Please retype the records below exactly, from the first line through the line containing "my friend. 🤗💕", and leave out any pictures.

[[ EXCERPTED DATA open ]]

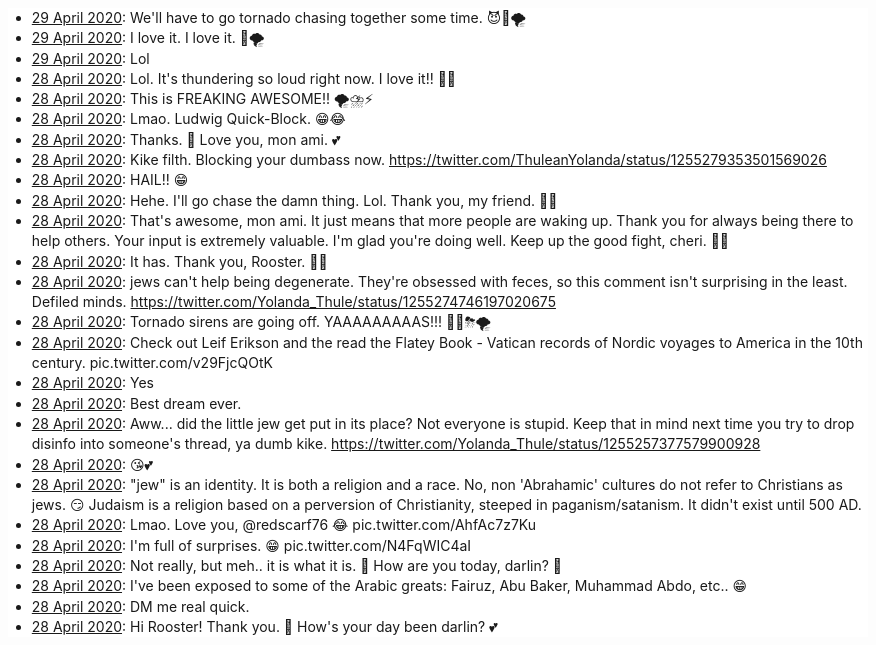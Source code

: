 * [29 April 2020](https://web.archive.org/web/20200505165240/https://twitter.com/__End__Game/status/1255293737271508992): We'll have to go tornado chasing together some time. 😈🤗🌪
* [29 April 2020](https://web.archive.org/web/20200505231616/https://twitter.com/__End__Game/status/1255293335784296449): I love it. I love it. 🤗🌪
* [29 April 2020](https://web.archive.org/web/20200506000837/https://twitter.com/__End__Game/status/1255293182151135233): Lol
* [28 April 2020](https://web.archive.org/web/20200506052240/https://twitter.com/__End__Game/status/1255283279877541890): Lol. It's thundering so loud right now. I love it!! 🤗😁
* [28 April 2020](https://web.archive.org/web/20200506111628/https://twitter.com/__End__Game/status/1255275661482233863): This is FREAKING AWESOME!! 🌪⛈⚡
* [28 April 2020](https://web.archive.org/web/20200506000714/https://twitter.com/__End__Game/status/1255279708977213440): Lmao. Ludwig Quick-Block. 😁😂
* [28 April 2020](https://web.archive.org/web/20200505210820/https://twitter.com/__End__Game/status/1255278110217568259): Thanks. 🤗 Love you, mon ami. 💕
* [28 April 2020](https://web.archive.org/web/20200506161304/https://twitter.com/__End__Game/status/1255281136009465857): Kike filth. Blocking your dumbass now.  https://twitter.com/ThuleanYolanda/status/1255279353501569026
* [28 April 2020](https://web.archive.org/web/20200506111628/https://twitter.com/__End__Game/status/1255275661482233863): HAIL!! 😁
* [28 April 2020](https://web.archive.org/web/20200506070003/https://twitter.com/__End__Game/status/1255278842664583170): Hehe. I'll go chase the damn thing. Lol.   Thank you, my friend. 🤗💕
* [28 April 2020](https://web.archive.org/web/20200505210820/https://twitter.com/__End__Game/status/1255278110217568259): That's awesome, mon ami. It just means that more people are waking up. Thank you for always being there to help others. Your input is extremely valuable. I'm glad you're doing well. Keep up the good fight, cheri. 🤗💕
* [28 April 2020](https://web.archive.org/web/20200505155323/https://twitter.com/__End__Game/status/1255276500670185472): It has. Thank you, Rooster. 🤗💕
* [28 April 2020](https://web.archive.org/web/20200505220723/https://twitter.com/__End__Game/status/1255276187246628864): jews can't help being degenerate. They're obsessed with feces, so this comment isn't surprising in the least. Defiled minds.  https://twitter.com/Yolanda_Thule/status/1255274746197020675
* [28 April 2020](https://web.archive.org/web/20200506111628/https://twitter.com/__End__Game/status/1255275661482233863): Tornado sirens are going off.   YAAAAAAAAAS!!! 🤗😁⛈🌪
* [28 April 2020](https://web.archive.org/web/20200505215137/https://twitter.com/__End__Game/status/1255275328680886272): Check out Leif Erikson and the read the Flatey Book - Vatican records of Nordic voyages to America in the 10th century. pic.twitter.com/v29FjcQOtK
* [28 April 2020](https://web.archive.org/web/20200505171322/https://twitter.com/__End__Game/status/1255271244456484864): Yes
* [28 April 2020](https://web.archive.org/web/20200506014543/https://twitter.com/__End__Game/status/1255260227211014144): Best dream ever.
* [28 April 2020](https://web.archive.org/web/20200507032346/https://twitter.com/__End__Game/status/1255258162837536768): Aww... did the little jew get put in its place?   Not everyone is stupid. Keep that in mind next time you try to drop disinfo into someone's thread, ya dumb kike.  https://twitter.com/Yolanda_Thule/status/1255257377579900928
* [28 April 2020](https://web.archive.org/web/20200505154830/https://twitter.com/__End__Game/status/1255256091614724096): 😘💕
* [28 April 2020](https://web.archive.org/web/20200505234921/https://twitter.com/__End__Game/status/1255254702859718657): "jew" is an identity. It is both a religion and a race.   No, non 'Abrahamic' cultures do not refer to Christians as jews. 😏  Judaism is a religion based on a perversion of Christianity, steeped in paganism/satanism. It didn't exist until 500 AD.
* [28 April 2020](https://web.archive.org/web/20200506043103/https://twitter.com/__End__Game/status/1255248668543930369): Lmao. Love you,  @redscarf76  😂 pic.twitter.com/AhfAc7z7Ku
* [28 April 2020](https://web.archive.org/web/20200505224205/https://twitter.com/__End__Game/status/1255240193138982913): I'm full of surprises. 😁 pic.twitter.com/N4FqWIC4aI
* [28 April 2020](https://web.archive.org/web/20200506022001/https://twitter.com/__End__Game/status/1255239169435107328): Not really, but meh.. it is what it is. 🤪   How are you today, darlin? 🤗
* [28 April 2020](https://web.archive.org/web/20200506060131/https://twitter.com/__End__Game/status/1255238737144971270): I've been exposed to some of the Arabic greats: Fairuz, Abu Baker, Muhammad Abdo, etc.. 😁
* [28 April 2020](https://web.archive.org/web/20200507025656/https://twitter.com/__End__Game/status/1255230845176119299): DM me real quick.
* [28 April 2020](https://web.archive.org/web/20200506003924/https://twitter.com/__End__Game/status/1255230393000824832): Hi Rooster! Thank you. 🤗 How's your day been darlin? 💕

[[ EXCERPTED DATA closed ]]

- REPLY TO THE EXERCISE
Source code

: * [29 April 2020](https://web.archive.org/web/20200505165240/https://twitter.com/__End__Game/status/1255293737271508992): We'll have to go tornado chasing together some time. 😈🤗🌪
* [29 April 2020](https://web.archive.org/web/20200505231616/https://twitter.com/__End__Game/status/1255293335784296449): I love it. I love it. 🤗🌪
* [29 April 2020](https://web.archive.org/web/20200506000837/https://twitter.com/__End__Game/status/1255293182151135233): Lol
* [28 April 2020](https://web.archive.org/web/20200506052240/https://twitter.com/__End__Game/status/1255283279877541890): Lol. It's thundering so loud right now. I love it!! 🤗😁
* [28 April 2020](https://web.archive.org/web/20200506111628/https://twitter.com/__End__Game/status/1255275661482233863): This is FREAKING AWESOME!! 🌪⛈⚡
* [28 April 2020](https://web.archive.org/web/20200506000714/https://twitter.com/__End__Game/status/1255279708977213440): Lmao. Ludwig Quick-Block. 😁😂
* [28 April 2020](https://web.archive.org/web/20200505210820/https://twitter.com/__End__Game/status/1255278110217568259): Thanks. 🤗 Love you, mon ami. 💕
* [28 April 2020](https://web.archive.org/web/20200506161304/https://twitter.com/__End__Game/status/1255281136009465857): Kike filth. Blocking your dumbass now.  https://twitter.com/ThuleanYolanda/status/1255279353501569026
* [28 April 2020](https://web.archive.org/web/20200506111628/https://twitter.com/__End__Game/status/1255275661482233863): HAIL!! 😁
* [28 April 2020](https://web.archive.org/web/20200506070003/https://twitter.com/__End__Game/status/1255278842664583170): Hehe. I'll go chase the damn thing. Lol.   Thank you, my friend. 🤗💕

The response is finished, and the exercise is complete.